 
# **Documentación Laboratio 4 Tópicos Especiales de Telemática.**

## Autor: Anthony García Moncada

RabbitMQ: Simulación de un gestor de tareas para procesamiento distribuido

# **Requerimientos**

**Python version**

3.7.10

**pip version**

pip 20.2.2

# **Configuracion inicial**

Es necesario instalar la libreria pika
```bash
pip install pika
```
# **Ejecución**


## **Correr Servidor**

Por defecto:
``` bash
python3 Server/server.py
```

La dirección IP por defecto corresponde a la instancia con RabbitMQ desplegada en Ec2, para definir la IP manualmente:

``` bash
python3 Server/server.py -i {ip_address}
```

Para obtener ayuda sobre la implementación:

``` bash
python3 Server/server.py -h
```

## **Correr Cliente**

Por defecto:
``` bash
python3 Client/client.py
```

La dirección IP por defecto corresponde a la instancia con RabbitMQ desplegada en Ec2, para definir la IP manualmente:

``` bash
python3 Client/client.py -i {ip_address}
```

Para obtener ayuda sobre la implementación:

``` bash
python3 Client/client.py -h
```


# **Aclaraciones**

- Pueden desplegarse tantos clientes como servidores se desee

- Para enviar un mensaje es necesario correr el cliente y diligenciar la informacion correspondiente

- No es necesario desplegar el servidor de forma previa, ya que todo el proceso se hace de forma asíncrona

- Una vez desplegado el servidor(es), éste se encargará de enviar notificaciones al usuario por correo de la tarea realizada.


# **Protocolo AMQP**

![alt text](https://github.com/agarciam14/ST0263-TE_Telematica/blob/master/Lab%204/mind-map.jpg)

Your instructions:
All of the entries must be given again, word for word.

Expected answer:
# **Documentación Laboratio 4 Tópicos Especiales de Telemática.**

## Autor: Anthony García Moncada

RabbitMQ: Simulación de un gestor de tareas para procesamiento distribuido

# **Requerimientos**

**Python version**

3.7.10

**pip version**

pip 20.2.2

# **Configuracion inicial**

Es necesario instalar la libreria pika
```bash
pip install pika
```
# **Ejecución**


## **Correr Servidor**

Por defecto:
``` bash
python3 Server/server.py
```

La dirección IP por defecto corresponde a la instancia con RabbitMQ desplegada en Ec2, para definir la IP manualmente:

``` bash
python3 Server/server.py -i {ip_address}
```

Para obtener ayuda sobre la implementación:

``` bash
python3 Server/server.py -h
```

## **Correr Cliente**

Por defecto:
``` bash
python3 Client/client.py
```

La dirección IP por defecto corresponde a la instancia con RabbitMQ desplegada en Ec2, para definir la IP manualmente:

``` bash
python3 Client/client.py -i {ip_address}
```

Para obtener ayuda sobre la implementación:

``` bash
python3 Client/client.py -h
```


# **Aclaraciones**

- Pueden desplegarse tantos clientes como servidores se desee

- Para enviar un mensaje es necesario correr el cliente y diligenciar la informacion correspondiente

- No es necesario desplegar el servidor de forma previa, ya que todo el proceso se hace de forma asíncrona

- Una vez desplegado el servidor(es), éste se encargará de enviar notificaciones al usuario por correo de la tarea realizada.


# **Protocolo AMQP**

![alt text](https://github.com/agarciam14/ST0263-TE_Telematica/blob/master/Lab%204/mind-map.jpg)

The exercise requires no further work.